Snoring occurred in one patient who underwent both SSRO and maxillary posterior impaction. She had narrow airway before the surgery. Comparing to preoperative CBCT measurements, we could find reduction of the airway, and in the postoperative 6-month CBCT evaluation, the airway did not returned to the preoperative. However, in the postoperative 6-month CBCT evaluation, the patient did not complain about her snoring anymore (Fig. 3a). Another patient had narrower airway than her before surgery and in postoperative CBCT. However, she did not present snoring and any other airway compromises (Fig. 3b). Therefore, snoring did not always occur because of airway reduction due to orthognathic surgery [21]. There are several factors correlated with snoring such as head posture, respiratory habit, and tongue position [1, 3, 13, 16]. However, orthognathic surgery is not directly related to snoring and more research is needed.

Fig. 3
figure 3

Sagittal plane view after 6 months postoperatively. The airway of patient b was narrower than that of a. However, patient a showed snorting, but not b

There are many reports of airway reduction after orthognathic surgery [4], and some patients appear to have respiratory disorder or snoring [5, 12, 22]. If the surgeons understand the volume and width change of the airway between preoperative and postoperative, respiratory complications such as sleep apnea and snoring can be prevented [23]. Withal, if the evaluation of upper airway change in maxillary posterior impaction is possible, the surgeons would perform additional surgical procedures to prevent nasal airway problems [21].

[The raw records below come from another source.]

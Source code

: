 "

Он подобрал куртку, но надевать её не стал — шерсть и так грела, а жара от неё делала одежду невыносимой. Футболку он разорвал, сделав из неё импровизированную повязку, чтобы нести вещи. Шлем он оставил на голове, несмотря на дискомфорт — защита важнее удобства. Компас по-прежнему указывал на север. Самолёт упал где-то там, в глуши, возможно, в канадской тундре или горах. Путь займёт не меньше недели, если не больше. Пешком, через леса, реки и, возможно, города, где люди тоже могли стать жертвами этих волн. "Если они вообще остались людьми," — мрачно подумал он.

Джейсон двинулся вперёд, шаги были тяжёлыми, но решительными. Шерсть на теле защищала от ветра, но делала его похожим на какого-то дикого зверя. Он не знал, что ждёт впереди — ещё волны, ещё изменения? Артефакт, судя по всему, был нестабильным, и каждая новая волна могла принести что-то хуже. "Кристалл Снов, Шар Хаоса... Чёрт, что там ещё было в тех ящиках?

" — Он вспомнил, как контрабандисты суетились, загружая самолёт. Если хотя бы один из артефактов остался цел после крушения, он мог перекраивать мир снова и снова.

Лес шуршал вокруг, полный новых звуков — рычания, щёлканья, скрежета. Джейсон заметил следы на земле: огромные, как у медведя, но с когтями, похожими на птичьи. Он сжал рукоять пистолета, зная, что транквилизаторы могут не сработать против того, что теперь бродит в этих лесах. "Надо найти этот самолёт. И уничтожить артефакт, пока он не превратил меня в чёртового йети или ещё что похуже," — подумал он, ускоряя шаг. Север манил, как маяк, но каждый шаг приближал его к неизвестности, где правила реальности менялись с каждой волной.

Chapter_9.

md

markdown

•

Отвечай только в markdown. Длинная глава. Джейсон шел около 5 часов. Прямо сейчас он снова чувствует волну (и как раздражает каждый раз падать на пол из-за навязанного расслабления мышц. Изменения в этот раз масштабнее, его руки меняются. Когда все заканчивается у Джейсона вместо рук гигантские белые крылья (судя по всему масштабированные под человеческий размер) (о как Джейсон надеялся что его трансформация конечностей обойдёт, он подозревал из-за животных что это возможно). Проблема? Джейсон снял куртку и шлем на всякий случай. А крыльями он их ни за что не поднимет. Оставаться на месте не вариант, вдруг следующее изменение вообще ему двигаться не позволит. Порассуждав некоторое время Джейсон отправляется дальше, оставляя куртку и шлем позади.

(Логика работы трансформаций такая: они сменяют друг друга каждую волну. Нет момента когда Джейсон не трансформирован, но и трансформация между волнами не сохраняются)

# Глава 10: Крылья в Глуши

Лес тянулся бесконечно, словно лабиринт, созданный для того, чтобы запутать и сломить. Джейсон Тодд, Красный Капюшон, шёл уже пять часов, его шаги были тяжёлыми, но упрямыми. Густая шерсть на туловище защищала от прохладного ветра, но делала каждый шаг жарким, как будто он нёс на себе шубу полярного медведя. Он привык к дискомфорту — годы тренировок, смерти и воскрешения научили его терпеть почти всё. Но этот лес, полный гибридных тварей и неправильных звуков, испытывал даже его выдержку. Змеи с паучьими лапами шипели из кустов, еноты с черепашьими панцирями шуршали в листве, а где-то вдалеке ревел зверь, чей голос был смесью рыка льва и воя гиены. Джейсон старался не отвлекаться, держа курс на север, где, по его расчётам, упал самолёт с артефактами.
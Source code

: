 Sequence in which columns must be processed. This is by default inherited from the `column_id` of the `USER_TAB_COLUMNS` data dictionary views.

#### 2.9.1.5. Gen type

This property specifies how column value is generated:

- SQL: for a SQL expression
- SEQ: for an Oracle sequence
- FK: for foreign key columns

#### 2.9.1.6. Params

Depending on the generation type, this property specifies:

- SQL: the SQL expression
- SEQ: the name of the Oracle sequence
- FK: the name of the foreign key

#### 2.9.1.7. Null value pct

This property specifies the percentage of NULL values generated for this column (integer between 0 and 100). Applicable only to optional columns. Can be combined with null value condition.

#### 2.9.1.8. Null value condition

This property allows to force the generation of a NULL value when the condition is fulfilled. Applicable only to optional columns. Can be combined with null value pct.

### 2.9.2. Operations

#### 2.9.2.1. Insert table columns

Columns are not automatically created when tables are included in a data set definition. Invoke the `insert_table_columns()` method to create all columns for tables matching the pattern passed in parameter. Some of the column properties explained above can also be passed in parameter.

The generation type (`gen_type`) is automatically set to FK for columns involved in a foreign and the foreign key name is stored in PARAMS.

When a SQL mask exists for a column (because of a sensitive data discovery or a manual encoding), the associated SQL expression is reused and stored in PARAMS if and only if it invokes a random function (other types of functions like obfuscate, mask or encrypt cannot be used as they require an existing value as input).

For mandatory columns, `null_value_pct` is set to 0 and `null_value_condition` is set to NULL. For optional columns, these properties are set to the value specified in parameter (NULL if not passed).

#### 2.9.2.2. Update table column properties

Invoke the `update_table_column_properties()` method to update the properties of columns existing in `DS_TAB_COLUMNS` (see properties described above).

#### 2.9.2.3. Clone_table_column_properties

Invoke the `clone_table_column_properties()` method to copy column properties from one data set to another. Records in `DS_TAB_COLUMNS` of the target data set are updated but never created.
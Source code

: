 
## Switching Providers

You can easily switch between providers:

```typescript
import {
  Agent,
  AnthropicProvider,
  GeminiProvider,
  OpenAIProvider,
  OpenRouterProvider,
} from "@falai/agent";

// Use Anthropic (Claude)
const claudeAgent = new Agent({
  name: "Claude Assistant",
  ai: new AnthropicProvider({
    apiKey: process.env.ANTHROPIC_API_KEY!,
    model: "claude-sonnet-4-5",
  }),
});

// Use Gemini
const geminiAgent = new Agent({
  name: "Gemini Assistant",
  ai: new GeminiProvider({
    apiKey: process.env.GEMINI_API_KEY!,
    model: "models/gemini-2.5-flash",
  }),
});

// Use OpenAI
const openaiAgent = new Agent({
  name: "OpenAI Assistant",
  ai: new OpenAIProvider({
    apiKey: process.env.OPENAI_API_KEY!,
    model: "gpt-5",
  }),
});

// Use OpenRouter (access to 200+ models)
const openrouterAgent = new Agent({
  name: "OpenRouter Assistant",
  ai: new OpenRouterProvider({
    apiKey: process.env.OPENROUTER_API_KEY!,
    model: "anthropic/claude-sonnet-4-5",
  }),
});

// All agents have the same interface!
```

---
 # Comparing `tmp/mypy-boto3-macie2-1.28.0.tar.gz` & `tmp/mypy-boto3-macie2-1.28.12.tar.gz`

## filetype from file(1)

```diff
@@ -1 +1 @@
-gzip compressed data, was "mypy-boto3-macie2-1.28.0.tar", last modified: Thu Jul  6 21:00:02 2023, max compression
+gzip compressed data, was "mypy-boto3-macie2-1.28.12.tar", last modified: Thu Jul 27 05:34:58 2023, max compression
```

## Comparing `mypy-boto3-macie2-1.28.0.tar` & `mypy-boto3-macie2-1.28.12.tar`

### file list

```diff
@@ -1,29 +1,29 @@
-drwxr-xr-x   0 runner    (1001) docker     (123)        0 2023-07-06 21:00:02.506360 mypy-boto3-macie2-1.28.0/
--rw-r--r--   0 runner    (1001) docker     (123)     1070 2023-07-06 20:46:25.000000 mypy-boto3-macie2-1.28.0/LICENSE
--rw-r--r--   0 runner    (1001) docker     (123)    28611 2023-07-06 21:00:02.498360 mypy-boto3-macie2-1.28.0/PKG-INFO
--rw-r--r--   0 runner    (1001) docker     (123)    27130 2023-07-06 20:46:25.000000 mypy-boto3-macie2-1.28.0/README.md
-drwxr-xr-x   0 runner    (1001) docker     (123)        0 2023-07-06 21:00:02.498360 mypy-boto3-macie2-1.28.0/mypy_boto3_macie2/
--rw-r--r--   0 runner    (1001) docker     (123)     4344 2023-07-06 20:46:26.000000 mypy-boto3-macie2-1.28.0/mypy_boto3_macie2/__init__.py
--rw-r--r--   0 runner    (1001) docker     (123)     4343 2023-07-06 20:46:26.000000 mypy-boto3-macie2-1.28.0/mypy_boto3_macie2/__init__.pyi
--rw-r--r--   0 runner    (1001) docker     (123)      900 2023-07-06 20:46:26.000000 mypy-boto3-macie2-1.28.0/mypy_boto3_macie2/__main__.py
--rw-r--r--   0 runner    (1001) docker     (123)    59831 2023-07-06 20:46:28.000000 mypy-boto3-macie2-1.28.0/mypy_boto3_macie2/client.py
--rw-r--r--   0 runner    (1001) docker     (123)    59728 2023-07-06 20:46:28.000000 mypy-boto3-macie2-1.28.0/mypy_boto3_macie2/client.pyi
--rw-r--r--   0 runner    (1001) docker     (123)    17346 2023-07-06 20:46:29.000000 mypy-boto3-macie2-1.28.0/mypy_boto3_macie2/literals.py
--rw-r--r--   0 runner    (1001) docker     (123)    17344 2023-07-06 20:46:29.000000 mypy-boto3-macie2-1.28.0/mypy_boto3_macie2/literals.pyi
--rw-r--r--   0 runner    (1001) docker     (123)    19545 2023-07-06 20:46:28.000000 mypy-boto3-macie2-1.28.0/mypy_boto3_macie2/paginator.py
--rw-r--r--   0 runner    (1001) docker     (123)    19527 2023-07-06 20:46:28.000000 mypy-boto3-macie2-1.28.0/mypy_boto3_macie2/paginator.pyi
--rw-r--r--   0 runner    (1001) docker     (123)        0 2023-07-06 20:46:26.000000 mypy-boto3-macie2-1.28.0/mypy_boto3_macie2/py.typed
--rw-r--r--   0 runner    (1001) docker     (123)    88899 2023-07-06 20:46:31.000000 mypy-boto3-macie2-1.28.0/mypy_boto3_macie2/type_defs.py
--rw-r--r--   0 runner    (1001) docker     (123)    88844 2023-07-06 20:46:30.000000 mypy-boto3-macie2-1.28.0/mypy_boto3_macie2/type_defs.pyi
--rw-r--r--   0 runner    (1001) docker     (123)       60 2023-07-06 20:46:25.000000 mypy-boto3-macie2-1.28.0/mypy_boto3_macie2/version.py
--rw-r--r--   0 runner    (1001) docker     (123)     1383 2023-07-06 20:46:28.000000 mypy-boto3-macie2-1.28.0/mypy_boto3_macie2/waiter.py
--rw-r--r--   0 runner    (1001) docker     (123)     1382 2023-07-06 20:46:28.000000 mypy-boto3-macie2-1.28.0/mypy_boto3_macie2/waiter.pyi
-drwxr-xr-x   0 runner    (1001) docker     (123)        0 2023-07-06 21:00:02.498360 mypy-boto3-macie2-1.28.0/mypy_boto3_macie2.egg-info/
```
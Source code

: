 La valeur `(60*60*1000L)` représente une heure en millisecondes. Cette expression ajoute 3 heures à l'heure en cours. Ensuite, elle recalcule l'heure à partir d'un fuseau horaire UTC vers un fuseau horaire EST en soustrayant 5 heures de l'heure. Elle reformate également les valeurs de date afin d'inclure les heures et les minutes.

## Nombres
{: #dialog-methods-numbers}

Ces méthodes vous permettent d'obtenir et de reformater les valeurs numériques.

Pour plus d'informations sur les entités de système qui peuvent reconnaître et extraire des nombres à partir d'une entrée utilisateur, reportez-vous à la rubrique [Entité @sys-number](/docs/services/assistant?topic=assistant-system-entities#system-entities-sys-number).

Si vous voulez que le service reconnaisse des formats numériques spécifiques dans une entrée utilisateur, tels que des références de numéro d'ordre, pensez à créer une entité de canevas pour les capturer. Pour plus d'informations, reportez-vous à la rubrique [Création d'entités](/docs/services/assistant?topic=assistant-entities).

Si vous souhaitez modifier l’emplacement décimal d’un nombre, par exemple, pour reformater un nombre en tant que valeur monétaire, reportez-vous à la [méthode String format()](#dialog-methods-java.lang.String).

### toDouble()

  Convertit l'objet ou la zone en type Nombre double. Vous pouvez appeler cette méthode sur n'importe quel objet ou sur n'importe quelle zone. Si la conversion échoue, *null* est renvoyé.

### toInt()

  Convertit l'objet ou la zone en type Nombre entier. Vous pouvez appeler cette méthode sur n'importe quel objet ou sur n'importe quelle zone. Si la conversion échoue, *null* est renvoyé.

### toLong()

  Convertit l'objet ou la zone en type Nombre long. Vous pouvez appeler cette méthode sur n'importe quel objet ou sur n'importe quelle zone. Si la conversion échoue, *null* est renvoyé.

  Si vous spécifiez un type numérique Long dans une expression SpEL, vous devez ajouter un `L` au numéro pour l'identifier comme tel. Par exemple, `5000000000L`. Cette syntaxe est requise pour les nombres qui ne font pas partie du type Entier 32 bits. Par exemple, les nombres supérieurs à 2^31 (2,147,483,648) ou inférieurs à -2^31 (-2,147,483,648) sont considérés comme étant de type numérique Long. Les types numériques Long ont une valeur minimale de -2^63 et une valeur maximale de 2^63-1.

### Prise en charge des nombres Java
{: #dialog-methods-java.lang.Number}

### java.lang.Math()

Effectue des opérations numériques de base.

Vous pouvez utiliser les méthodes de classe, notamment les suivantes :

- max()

There are many articles dealing with airway change after orthognathic surgery. Pereira-Filho VA et al. evaluated the correlation of maxillary advancement surgery and airway change. In this study, maxillary advancement surgery could dilate the volumes of nasopharynx and oropharynx but not hypopharynx [22]. R. Foltan et al. reported that maxillary advancement surgery could improve the respiratory condition of the upper airway [23]. But the relationship between maxillary posterior impaction surgery and upper airway change has not had been sufficient research. In the total volume of the airway, Lee Y et al. reported that bimaxillary orthognathic surgery for the correction of class III malocclusion affected the morphology by increasing the upper part and decreasing the lower part of the airway, but not the total volume [24]. However, Choi SK et al. reported that mandibular set back surgery was significantly associated with postoperative reduction of airway space [25]. In this study, we found that bimaxillary surgery involving maxillary posterior impaction could highly affect airway space of mandibular prognathism patients. So, the airway change due to bimaxillary surgery should be considered.

Conclusions

The bimaxillary surgery involving maxillary posterior impaction can reduce the volume of airway of mandibular prognathism patients. Although total airway volume was reduced significantly, the changes in volume and diameter of nasopharynx were not statistically significant. The maxillary posterior impaction affects the nasopharyngeal airway, minimally.